The chapter devoted to the mother of American pies, apple, spans Brown Sugar Apple Pie, Apple Pie with Cheddar Cracker Topping, Pennsylvania Dutch Sour Cream-Apple Pie, and The Easiest Apple Pie, which makes "unabashed use of convenience products."
Although Haedrich praises lard for producing the flakiest crust, he is all about variety—there are 21 different pastry and crumb crust recipes. Yet the bottom line is not sheer quantity, but recipe quality.
GIVE THIS BOOK TO: Pie bakers who want to expand their horizons, or anyone who thinks they can't bake a good pie.—Mary Goodbody
By Tish Boyle, John Wiley & Sons, 2006. Hardcover. $40; 376 pages
Tish Boyle has been working with food for more than 20 years, and may be best known as the editor of Chocolatier and Pastry Art and Design magazines (now consolidated and called Dessert Professional). In The Cake Book, Boyle demonstrates her complete and utter mastery of all things cakey, and she gets right down to the business of making exceptionally precise cakes, icings, fillings, and garnishes. Her straightforward, no-nonsense style will appeal to the busy (and serious) baker. And while the cookbook is comprehensive and encouraging, you won't be wading through sentimental accounts of her first baking experience with grandma.
GIVE THIS BOOK TO: The serious cake baker.—Deb Wise
By Carole Walter, Clarkson Potter, 2003. Hardcover. $35; 416 pages
Carole Walter's Great Cookies journeys far beyond the land of Tollhouse and includes more than 200 recipes with almost as many color photos. The book leaps from a two-page introduction right into chapters organized by cookie types: Drop Cookies, Roll Call (rolled dough cutouts), Around the World, Meringues and Macaroons, and so on. The cook who's had problems with texture or doneness will want to first read 18 crucial pages on technique, part of a section called "The Teacher's Secrets for Sensational Cookies." Here are clear tips for success.

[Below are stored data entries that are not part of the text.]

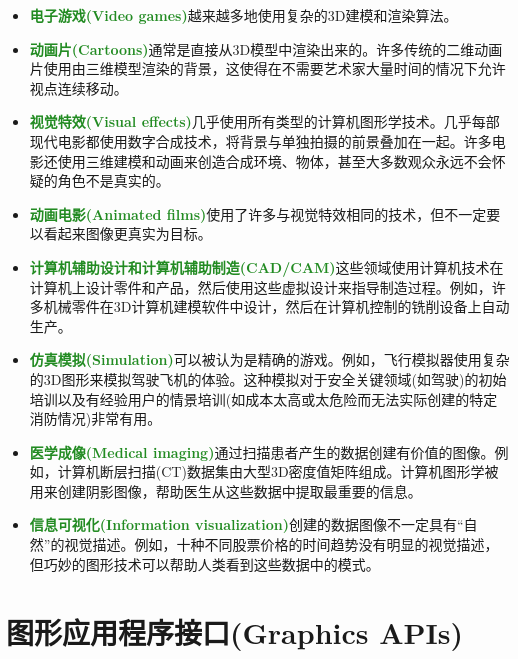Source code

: \begin{itemize}
	\item \textbf{\textcolor{ForestGreen}{电子游戏(Video games)}}越来越多地使用复杂的3D建模和渲染算法。
	
	\item \textbf{\textcolor{ForestGreen}{动画片(Cartoons)}}通常是直接从3D模型中渲染出来的。许多传统的二维动画片使用由三维模型渲染的背景，这使得在不需要艺术家大量时间的情况下允许视点连续移动。
	
	\item \textbf{\textcolor{ForestGreen}{视觉特效(Visual effects)}}几乎使用所有类型的计算机图形学技术。几乎每部现代电影都使用数字合成技术，将背景与单独拍摄的前景叠加在一起。许多电影还使用三维建模和动画来创造合成环境、物体，甚至大多数观众永远不会怀疑的角色不是真实的。

	\item \textbf{\textcolor{ForestGreen}{动画电影(Animated films)}}使用了许多与视觉特效相同的技术，但不一定要以看起来图像更真实为目标。
	
	\item \textbf{\textcolor{ForestGreen}{计算机辅助设计和计算机辅助制造(CAD/CAM)}}这些领域使用计算机技术在计算机上设计零件和产品，然后使用这些虚拟设计来指导制造过程。例如，许多机械零件在3D计算机建模软件中设计，然后在计算机控制的铣削设备上自动生产。
	
	\item \textbf{\textcolor{ForestGreen}{仿真模拟(Simulation)}}可以被认为是精确的游戏。例如，飞行模拟器使用复杂的3D图形来模拟驾驶飞机的体验。这种模拟对于安全关键领域(如驾驶)的初始培训以及有经验用户的情景培训(如成本太高或太危险而无法实际创建的特定消防情况)非常有用。
	
	\item \textbf{\textcolor{ForestGreen}{医学成像(Medical imaging)}}通过扫描患者产生的数据创建有价值的图像。例如，计算机断层扫描(CT)数据集由大型3D密度值矩阵组成。计算机图形学被用来创建阴影图像，帮助医生从这些数据中提取最重要的信息。
	
	\item \textbf{\textcolor{ForestGreen}{信息可视化(Information visualization)}}创建的数据图像不一定具有“自然”的视觉描述。例如，十种不同股票价格的时间趋势没有明显的视觉描述，但巧妙的图形技术可以帮助人类看到这些数据中的模式。
\end{itemize}


\section{图形应用程序接口(Graphics APIs)}

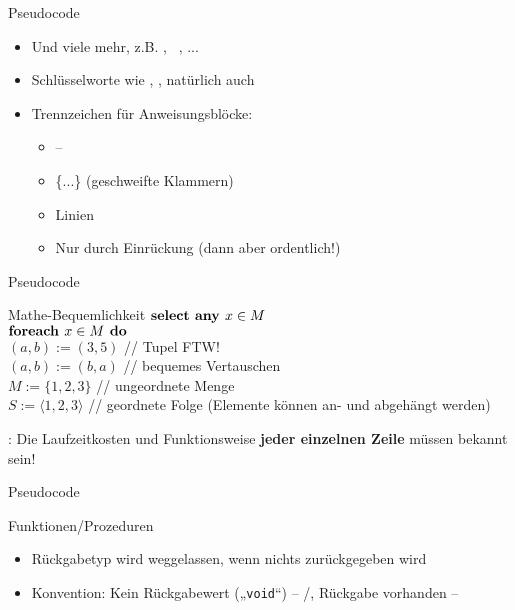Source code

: \begin{frame}{Pseudocode}
	\begin{itemize}
		\large
		\item Und viele mehr, z.B. , \KwFor\ \KwEach, ...
		\item Schlüsselworte wie \KwContinue, \KwBreak,  natürlich auch
		\item Trennzeichen für Anweisungsblöcke:\\
		\begin{itemize}
			\item {} -- 
			\item \{...\} \quad  (geschweifte Klammern)
			\item Linien
			\item Nur durch Einrückung (dann aber ordentlich!)
		\end{itemize}
	\end{itemize}
\end{frame}

\begin{frame}{Pseudocode}
	\begin{exampleblock}{Mathe-Bequemlichkeit}
		$\KwSty{select any } x \in M$ \\[0,125cm]
		$\KwSty{foreach } x \in M \KwSty{ do}$ \\[0,125cm]
		$(a, b) := (3, 5)$ \quad // Tupel FTW! \smiley \\[0,125cm] 
		$(a, b) := (b, a)$ \quad // bequemes Vertauschen \\[0,125cm]
		$M := \{1, 2, 3\}$ \quad // ungeordnete Menge \\[0,125cm] %
		$S := \langle1, 2, 3\rangle$ \quad // geordnete Folge (Elemente können an- und abgehängt werden) %
	\end{exampleblock}
	: Die Laufzeitkosten und Funktionsweise \textbf{jeder einzelnen Zeile} müssen bekannt sein! \\
\end{frame}

\begin{frame}{Pseudocode}
	\begin{exampleblock}{Funktionen/Prozeduren}
		\begin{algorithm}[H]
			\DontPrintSemicolon
		\end{algorithm}
	\end{exampleblock}
	\begin{itemize}
		\item Rückgabetyp wird weggelassen, wenn nichts zurückgegeben wird
		\item Konvention: Kein Rückgabewert („\texttt{void}“) – \KwProcedure/\KwMethod, Rückgabe vorhanden – \KwFunction
	\end{itemize}
\end{frame}


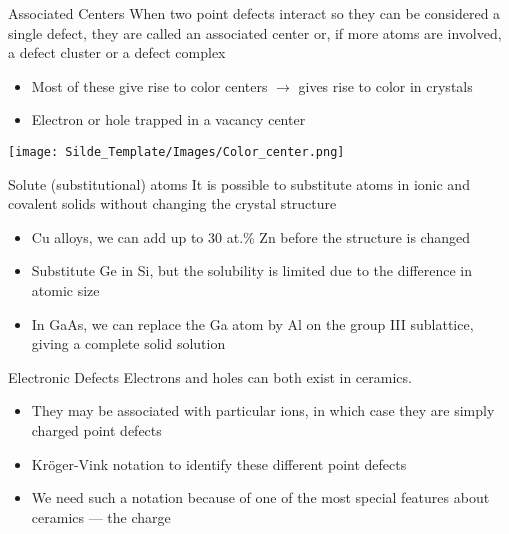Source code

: \documentclass{libs/XJTLU_format}
\begin{document}
\begin{frame}{Associated Centers}
    When two point defects interact so they can be considered a single defect, they are called an associated center or, if more atoms are involved, a defect cluster or a defect complex \pause
    
    \begin{itemize}
        \item Most of these give rise to color centers $\rightarrow$ gives rise to color in crystals \pause
        \item Electron or hole trapped in a vacancy center
    \end{itemize}
    
    \centering
    \texttt{[image: Silde\_Template/Images/Color\_center.png]} \\[0.3cm]
\end{frame}

\begin{frame}{Solute (substitutional) atoms}
It is possible to substitute atoms in ionic and covalent solids without changing the crystal structure\\[0.3cm] \pause

\begin{itemize}
    \item Cu alloys, we can add up to 30 at.\% Zn before the structure is changed \pause
    \item Substitute Ge in Si, but the solubility is limited due to the difference in atomic size \pause
    \item In GaAs, we can replace the Ga atom by Al on the group III sublattice, giving a complete solid solution 
\end{itemize}
    
\end{frame}

\begin{frame}{Electronic Defects}
    Electrons and holes can both exist in ceramics. \pause
    
    \begin{itemize}
        \item They may be associated with particular ions, in which case they are simply charged point defects \pause
        \item Kröger-Vink notation to identify these different point defects \pause
        \item We need such a notation because of one of the most special features about ceramics — the charge
    \end{itemize}
    
\end{frame}
\end{document}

Walter is, at heart, a teacher with a passion for cookies. Her conversational approach never gets in the way of precision.
GIVE THIS BOOK TO: Cookie completists, experimenters—and anyone wanting to up his or her baking game.—Mary Simpson Creel
By Regan Daley, Artisan, 2001. Paperback. $24.95; 692 pages
If you like Alton Brown (science Brown, as opposed to goofball Brown), this is your book. In the Sweet Kitchen contains 368 pages of baking science, principles, ingredients, and techniques (e.g., 500 words on baking powder) before it gets to the 287 pages of recipes. You'll find what you need to know about cowberries and tamarillos, dextrose, suet, and the phenomenon known as chocolate bloom.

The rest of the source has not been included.